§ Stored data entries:
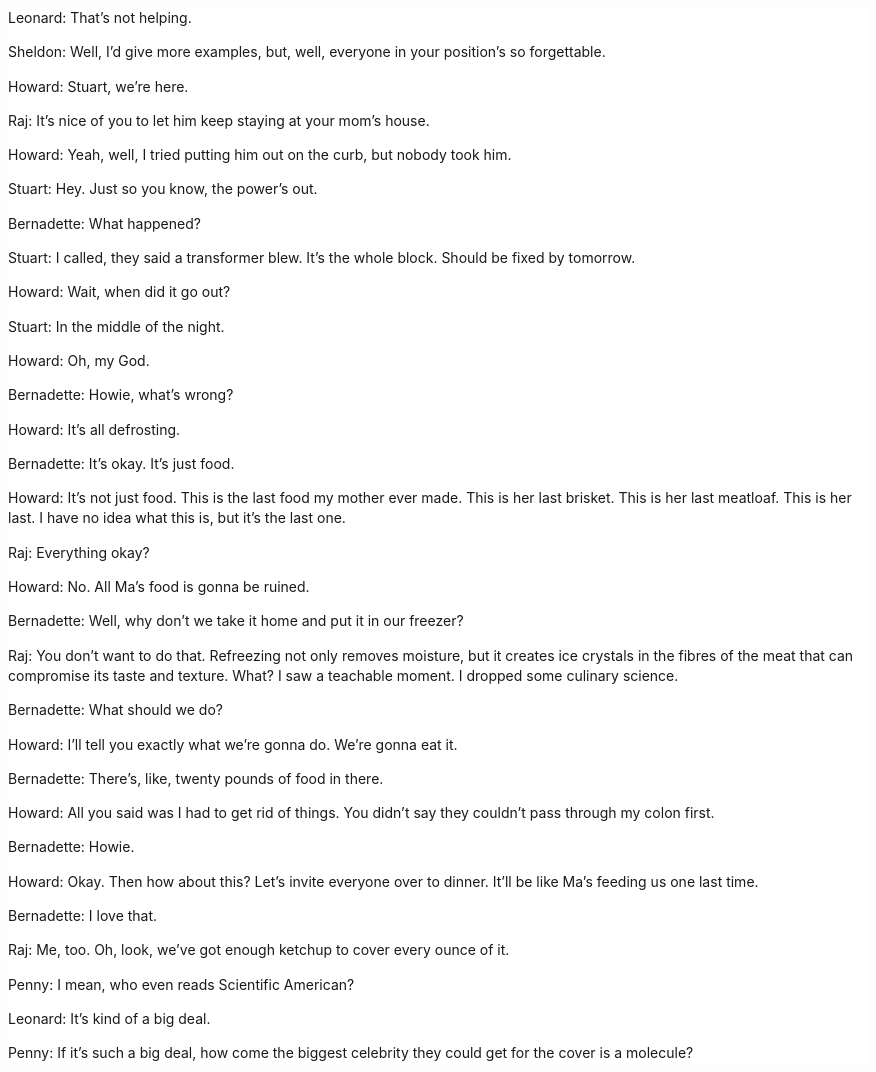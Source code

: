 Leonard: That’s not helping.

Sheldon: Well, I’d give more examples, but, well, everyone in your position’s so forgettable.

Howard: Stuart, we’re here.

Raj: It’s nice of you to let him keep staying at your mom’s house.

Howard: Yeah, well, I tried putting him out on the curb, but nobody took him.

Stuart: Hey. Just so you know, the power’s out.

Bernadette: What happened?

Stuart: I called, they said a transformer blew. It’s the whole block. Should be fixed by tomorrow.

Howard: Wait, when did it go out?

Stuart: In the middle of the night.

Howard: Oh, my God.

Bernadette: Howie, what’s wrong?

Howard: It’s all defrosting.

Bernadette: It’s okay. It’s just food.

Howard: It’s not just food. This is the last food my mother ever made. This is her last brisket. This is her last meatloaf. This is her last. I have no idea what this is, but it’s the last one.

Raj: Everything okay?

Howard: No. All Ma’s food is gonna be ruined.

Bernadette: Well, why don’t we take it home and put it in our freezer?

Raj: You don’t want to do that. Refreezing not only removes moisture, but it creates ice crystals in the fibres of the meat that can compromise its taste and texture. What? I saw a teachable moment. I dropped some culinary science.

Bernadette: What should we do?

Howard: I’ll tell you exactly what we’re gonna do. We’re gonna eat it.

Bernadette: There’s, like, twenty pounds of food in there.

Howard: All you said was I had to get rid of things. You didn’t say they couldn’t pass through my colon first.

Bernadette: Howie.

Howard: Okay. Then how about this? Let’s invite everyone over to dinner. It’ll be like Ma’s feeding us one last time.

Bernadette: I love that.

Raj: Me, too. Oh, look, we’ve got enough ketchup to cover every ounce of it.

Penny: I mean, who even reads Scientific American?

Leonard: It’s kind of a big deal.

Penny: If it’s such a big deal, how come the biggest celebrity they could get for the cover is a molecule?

§ Task description: From the first line above down to the line with "Leonard: It’s kind of a big deal.", reproduce every line and no others, omitting pictures.

§ Solved problem:
Source code

: Leonard: That’s not helping.

Sheldon: Well, I’d give more examples, but, well, everyone in your position’s so forgettable.

Howard: Stuart, we’re here.

Raj: It’s nice of you to let him keep staying at your mom’s house.

Howard: Yeah, well, I tried putting him out on the curb, but nobody took him.

Stuart: Hey. Just so you know, the power’s out.

Bernadette: What happened?

Stuart: I called, they said a transformer blew. It’s the whole block. Should be fixed by tomorrow.

Howard: Wait, when did it go out?

Stuart: In the middle of the night.

Howard: Oh, my God.

Bernadette: Howie, what’s wrong?

Howard: It’s all defrosting.

Bernadette: It’s okay. It’s just food.

Howard: It’s not just food. This is the last food my mother ever made. This is her last brisket. This is her last meatloaf. This is her last. I have no idea what this is, but it’s the last one.

Raj: Everything okay?

Howard: No. All Ma’s food is gonna be ruined.

Bernadette: Well, why don’t we take it home and put it in our freezer?

Raj: You don’t want to do that. Refreezing not only removes moisture, but it creates ice crystals in the fibres of the meat that can compromise its taste and texture. What? I saw a teachable moment. I dropped some culinary science.

Bernadette: What should we do?

Howard: I’ll tell you exactly what we’re gonna do. We’re gonna eat it.

Bernadette: There’s, like, twenty pounds of food in there.

Howard: All you said was I had to get rid of things. You didn’t say they couldn’t pass through my colon first.

Bernadette: Howie.

Howard: Okay. Then how about this? Let’s invite everyone over to dinner. It’ll be like Ma’s feeding us one last time.

Bernadette: I love that.

Raj: Me, too. Oh, look, we’ve got enough ketchup to cover every ounce of it.

Penny: I mean, who even reads Scientific American?

Leonard: It’s kind of a big deal.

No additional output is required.